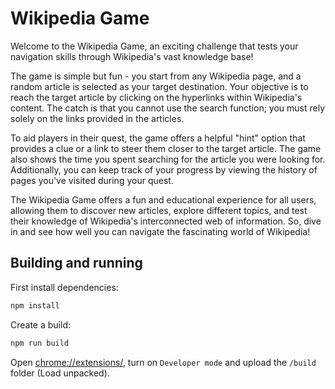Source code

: # Wikipedia Game

Welcome to the Wikipedia Game, an exciting challenge that tests your navigation skills through Wikipedia's vast knowledge base!

The game is simple but fun - you start from any Wikipedia page, and a random article is selected as your target destination. Your objective is to reach the target article by clicking on the hyperlinks within Wikipedia's content. The catch is that you cannot use the search function; you must rely solely on the links provided in the articles.

To aid players in their quest, the game offers a helpful "hint" option that provides a clue or a link to steer them closer to the target article. The game also shows the time you spent searching for the article you were looking for. Additionally, you can keep track of your progress by viewing the history of pages you've visited during your quest.

The Wikipedia Game offers a fun and educational experience for all users, allowing them to discover new articles, explore different topics, and test their knowledge of Wikipedia's interconnected web of information. So, dive in and see how well you can navigate the fascinating world of Wikipedia!

## Building and running

First install dependencies:

```sh
npm install
```

Create a build:

```sh
npm run build
```

Open [chrome://extensions/](chrome://extensions/), turn on `Developer mode` and upload the `/build` folder (Load unpacked).
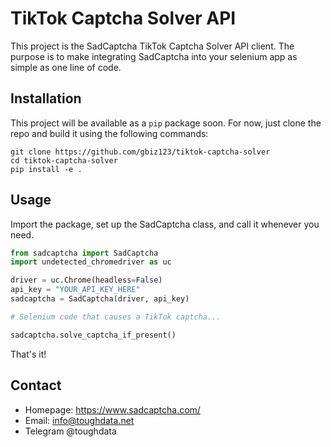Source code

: # TikTok Captcha Solver API
This project is the SadCaptcha TikTok Captcha Solver API client.
The purpose is to make integrating SadCaptcha into your selenium app as simple as one line of code.


## Installation
This project will be available as a `pip` package soon. 
For now, just clone the repo and build it using the following commands:
```
git clone https://github.com/gbiz123/tiktok-captcha-solver
cd tiktok-captcha-solver
pip install -e .
```

## Usage
Import the package, set up the SadCaptcha class, and call it whenever you need.

```py
from sadcaptcha import SadCaptcha
import undetected_chromedriver as uc

driver = uc.Chrome(headless=False)
api_key = "YOUR_API_KEY_HERE"
sadcaptcha = SadCaptcha(driver, api_key)

# Selenium code that causes a TikTok captcha...

sadcaptcha.solve_captcha_if_present()
```

That's it!

## Contact
- Homepage: https://www.sadcaptcha.com/
- Email: info@toughdata.net
- Telegram @toughdata
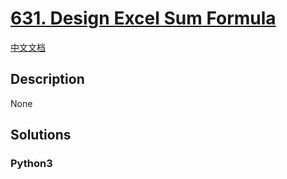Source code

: # [631. Design Excel Sum Formula](https://leetcode.com/problems/design-excel-sum-formula)

[中文文档](/leetcode/0600-0699/0631.Design%20Excel%20Sum%20Formula/README.md)

## Description

None

## Solutions

<!-- tabs:start -->

### **Python3**

```python

```

<!-- tabs:end -->
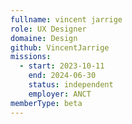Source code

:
 ```yaml
---
fullname: vincent jarrige
role: UX Designer
domaine: Design
github: VincentJarrige
missions:
  - start: 2023-10-11
    end: 2024-06-30
    status: independent
    employer: ANCT
memberType: beta
---
```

→ DIRECTIONS: What lines in the data above carry "clone"? Return them all.

→ RESPONSE FOR THIS EXERCISE:
For now, just clone the repo and build it using the following commands:
git clone https://github.com/gbiz123/tiktok-captcha-solver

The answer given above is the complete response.